### Data shown
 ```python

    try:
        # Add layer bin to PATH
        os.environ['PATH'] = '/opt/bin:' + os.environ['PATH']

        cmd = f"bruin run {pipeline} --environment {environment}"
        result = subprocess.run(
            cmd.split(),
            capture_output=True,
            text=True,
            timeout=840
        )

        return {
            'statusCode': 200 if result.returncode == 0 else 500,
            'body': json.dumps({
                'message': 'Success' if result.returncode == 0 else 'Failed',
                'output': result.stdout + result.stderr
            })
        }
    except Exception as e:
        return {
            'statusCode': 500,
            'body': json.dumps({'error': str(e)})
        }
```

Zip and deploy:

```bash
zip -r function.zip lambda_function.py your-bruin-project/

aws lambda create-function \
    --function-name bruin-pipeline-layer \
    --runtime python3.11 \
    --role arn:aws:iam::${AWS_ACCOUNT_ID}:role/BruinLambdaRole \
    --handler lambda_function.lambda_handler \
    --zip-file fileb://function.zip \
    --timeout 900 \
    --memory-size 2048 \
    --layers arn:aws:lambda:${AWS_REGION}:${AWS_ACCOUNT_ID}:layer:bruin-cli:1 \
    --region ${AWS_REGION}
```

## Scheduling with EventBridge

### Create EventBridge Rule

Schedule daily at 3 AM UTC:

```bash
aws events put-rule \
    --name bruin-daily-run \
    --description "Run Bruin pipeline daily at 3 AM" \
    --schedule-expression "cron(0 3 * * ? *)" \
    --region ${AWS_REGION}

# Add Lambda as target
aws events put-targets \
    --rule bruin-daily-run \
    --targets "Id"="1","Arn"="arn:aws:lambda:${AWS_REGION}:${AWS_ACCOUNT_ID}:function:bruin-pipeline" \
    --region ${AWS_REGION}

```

### Task goal
Without skipping a line, print the listing once more exactly.

### Task output
 ```python

    try:
        # Add layer bin to PATH
        os.environ['PATH'] = '/opt/bin:' + os.environ['PATH']

        cmd = f"bruin run {pipeline} --environment {environment}"
        result = subprocess.run(
            cmd.split(),
            capture_output=True,
            text=True,
            timeout=840
        )

        return {
            'statusCode': 200 if result.returncode == 0 else 500,
            'body': json.dumps({
                'message': 'Success' if result.returncode == 0 else 'Failed',
                'output': result.stdout + result.stderr
            })
        }
    except Exception as e:
        return {
            'statusCode': 500,
            'body': json.dumps({'error': str(e)})
        }
```

Zip and deploy:

```bash
zip -r function.zip lambda_function.py your-bruin-project/

aws lambda create-function \
    --function-name bruin-pipeline-layer \
    --runtime python3.11 \
    --role arn:aws:iam::${AWS_ACCOUNT_ID}:role/BruinLambdaRole \
    --handler lambda_function.lambda_handler \
    --zip-file fileb://function.zip \
    --timeout 900 \
    --memory-size 2048 \
    --layers arn:aws:lambda:${AWS_REGION}:${AWS_ACCOUNT_ID}:layer:bruin-cli:1 \
    --region ${AWS_REGION}
```

## Scheduling with EventBridge

### Create EventBridge Rule

Schedule daily at 3 AM UTC:

```bash
aws events put-rule \
    --name bruin-daily-run \
    --description "Run Bruin pipeline daily at 3 AM" \
    --schedule-expression "cron(0 3 * * ? *)" \
    --region ${AWS_REGION}

# Add Lambda as target
aws events put-targets \
    --rule bruin-daily-run \
    --targets "Id"="1","Arn"="arn:aws:lambda:${AWS_REGION}:${AWS_ACCOUNT_ID}:function:bruin-pipeline" \
    --region ${AWS_REGION}

```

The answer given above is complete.